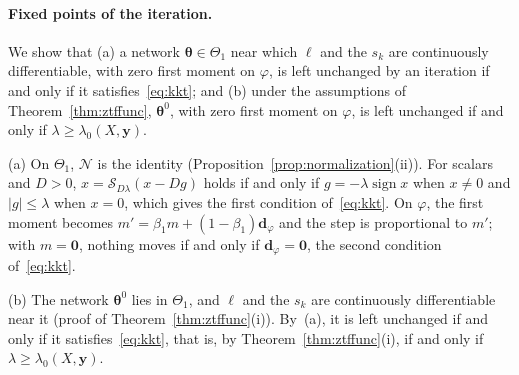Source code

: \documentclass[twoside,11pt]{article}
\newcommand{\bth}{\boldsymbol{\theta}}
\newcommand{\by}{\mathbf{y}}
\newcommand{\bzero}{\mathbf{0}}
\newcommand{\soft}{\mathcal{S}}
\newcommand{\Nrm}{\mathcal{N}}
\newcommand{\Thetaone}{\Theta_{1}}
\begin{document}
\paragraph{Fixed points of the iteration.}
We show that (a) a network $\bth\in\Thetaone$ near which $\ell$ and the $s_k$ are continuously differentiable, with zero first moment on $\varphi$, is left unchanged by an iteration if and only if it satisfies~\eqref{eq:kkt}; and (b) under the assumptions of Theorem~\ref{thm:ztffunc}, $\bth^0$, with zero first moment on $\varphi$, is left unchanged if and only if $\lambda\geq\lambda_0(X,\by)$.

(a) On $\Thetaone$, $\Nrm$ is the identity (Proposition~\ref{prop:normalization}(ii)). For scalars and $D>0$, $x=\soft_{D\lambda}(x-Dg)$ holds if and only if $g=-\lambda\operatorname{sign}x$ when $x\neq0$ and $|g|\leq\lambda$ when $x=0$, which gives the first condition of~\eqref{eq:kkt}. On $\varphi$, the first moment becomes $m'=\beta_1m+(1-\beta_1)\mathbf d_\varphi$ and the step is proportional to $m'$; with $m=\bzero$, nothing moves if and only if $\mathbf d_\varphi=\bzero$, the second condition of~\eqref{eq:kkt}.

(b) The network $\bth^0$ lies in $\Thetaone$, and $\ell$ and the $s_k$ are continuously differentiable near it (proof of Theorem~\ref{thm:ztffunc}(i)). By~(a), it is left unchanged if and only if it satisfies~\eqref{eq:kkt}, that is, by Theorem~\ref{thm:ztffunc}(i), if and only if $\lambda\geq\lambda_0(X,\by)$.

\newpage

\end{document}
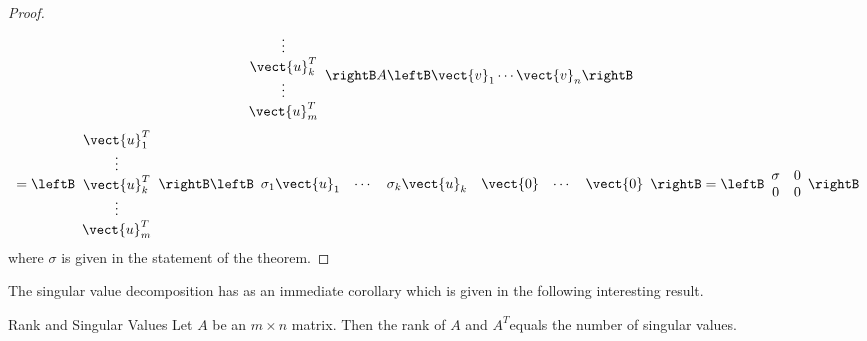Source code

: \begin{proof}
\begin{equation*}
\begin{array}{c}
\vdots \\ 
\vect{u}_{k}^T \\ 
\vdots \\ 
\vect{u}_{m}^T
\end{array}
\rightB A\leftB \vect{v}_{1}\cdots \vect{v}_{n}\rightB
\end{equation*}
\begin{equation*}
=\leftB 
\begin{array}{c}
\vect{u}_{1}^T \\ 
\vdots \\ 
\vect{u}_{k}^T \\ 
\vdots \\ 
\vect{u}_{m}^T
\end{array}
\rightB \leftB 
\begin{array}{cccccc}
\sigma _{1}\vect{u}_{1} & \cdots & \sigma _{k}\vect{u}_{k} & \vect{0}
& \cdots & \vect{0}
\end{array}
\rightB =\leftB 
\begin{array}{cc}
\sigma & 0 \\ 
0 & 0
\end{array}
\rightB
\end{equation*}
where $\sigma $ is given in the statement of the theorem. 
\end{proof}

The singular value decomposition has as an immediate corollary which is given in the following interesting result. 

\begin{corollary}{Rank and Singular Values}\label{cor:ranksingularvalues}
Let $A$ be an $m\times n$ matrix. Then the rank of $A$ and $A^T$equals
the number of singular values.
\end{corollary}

--

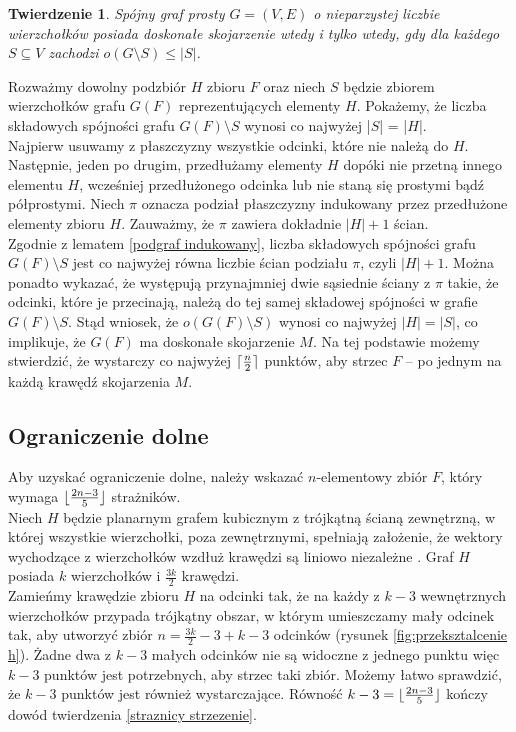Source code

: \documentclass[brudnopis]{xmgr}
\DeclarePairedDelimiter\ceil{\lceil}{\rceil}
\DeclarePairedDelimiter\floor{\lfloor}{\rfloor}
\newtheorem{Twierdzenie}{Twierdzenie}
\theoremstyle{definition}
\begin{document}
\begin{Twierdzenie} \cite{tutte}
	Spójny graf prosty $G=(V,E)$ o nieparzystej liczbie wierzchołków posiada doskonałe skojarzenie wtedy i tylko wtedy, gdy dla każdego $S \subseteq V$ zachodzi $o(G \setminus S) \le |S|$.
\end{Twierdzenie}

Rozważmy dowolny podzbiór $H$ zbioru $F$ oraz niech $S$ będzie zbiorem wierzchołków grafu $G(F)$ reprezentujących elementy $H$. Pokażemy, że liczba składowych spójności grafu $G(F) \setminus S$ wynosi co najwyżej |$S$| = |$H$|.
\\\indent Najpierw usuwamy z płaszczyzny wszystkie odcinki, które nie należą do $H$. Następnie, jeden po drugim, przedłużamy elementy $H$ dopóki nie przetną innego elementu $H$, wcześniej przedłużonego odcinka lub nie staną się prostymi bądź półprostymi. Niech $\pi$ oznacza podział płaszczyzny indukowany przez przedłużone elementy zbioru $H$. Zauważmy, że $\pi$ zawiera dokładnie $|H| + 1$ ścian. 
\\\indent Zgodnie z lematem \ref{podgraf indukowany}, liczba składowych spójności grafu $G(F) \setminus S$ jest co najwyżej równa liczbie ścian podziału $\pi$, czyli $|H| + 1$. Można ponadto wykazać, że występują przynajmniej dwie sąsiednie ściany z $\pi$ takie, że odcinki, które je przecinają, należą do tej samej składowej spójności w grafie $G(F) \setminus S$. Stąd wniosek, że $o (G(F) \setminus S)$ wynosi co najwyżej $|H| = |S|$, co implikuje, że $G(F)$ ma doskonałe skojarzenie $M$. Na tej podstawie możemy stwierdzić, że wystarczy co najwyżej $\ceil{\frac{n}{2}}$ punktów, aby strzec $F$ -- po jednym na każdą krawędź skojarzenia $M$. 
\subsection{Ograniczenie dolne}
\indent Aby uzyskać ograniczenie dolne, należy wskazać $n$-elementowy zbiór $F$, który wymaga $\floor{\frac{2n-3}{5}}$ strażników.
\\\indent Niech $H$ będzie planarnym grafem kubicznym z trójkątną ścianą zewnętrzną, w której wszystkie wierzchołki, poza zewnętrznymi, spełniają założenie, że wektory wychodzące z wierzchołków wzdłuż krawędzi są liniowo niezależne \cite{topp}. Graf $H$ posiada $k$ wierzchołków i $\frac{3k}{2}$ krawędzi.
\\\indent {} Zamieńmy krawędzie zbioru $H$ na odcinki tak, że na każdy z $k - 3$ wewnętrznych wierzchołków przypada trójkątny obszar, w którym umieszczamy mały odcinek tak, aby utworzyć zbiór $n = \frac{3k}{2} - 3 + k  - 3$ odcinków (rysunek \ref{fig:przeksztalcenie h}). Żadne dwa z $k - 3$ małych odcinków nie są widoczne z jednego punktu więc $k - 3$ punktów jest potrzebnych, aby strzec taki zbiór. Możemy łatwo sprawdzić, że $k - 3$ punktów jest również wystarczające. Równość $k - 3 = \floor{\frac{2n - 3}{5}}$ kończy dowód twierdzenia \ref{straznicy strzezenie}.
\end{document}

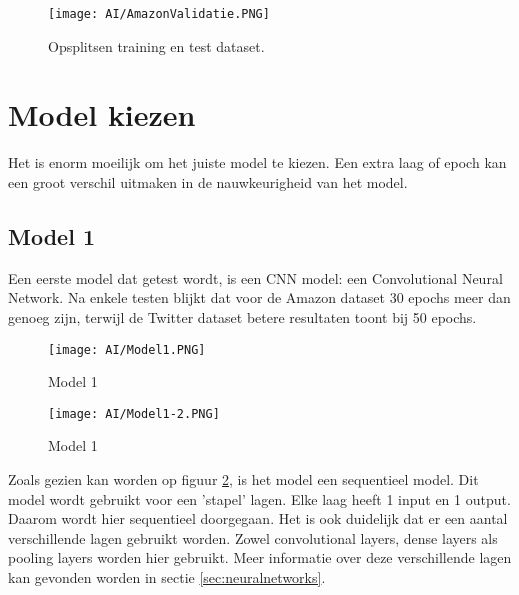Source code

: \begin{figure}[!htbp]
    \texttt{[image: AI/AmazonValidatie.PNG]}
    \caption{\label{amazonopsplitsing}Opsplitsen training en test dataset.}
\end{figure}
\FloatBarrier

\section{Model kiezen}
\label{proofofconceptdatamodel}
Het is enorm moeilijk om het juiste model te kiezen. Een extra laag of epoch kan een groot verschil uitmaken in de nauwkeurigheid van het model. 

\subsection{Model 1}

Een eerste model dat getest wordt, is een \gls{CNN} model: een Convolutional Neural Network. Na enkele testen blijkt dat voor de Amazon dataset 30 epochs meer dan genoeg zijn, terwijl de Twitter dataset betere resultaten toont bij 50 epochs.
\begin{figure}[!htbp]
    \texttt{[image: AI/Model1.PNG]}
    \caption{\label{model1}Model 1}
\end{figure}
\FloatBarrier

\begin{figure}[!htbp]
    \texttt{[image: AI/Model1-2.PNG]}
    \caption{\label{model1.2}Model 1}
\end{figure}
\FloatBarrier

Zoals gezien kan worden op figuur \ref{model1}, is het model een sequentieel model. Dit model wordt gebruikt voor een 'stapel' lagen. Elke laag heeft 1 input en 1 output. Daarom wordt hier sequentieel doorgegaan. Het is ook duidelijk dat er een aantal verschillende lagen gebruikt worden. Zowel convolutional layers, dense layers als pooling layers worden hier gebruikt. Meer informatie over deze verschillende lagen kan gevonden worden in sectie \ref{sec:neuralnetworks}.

Exercise brief - Report the count of lines in the entries that contain "spójności". Nothing else should be given.

Exercise solution - 2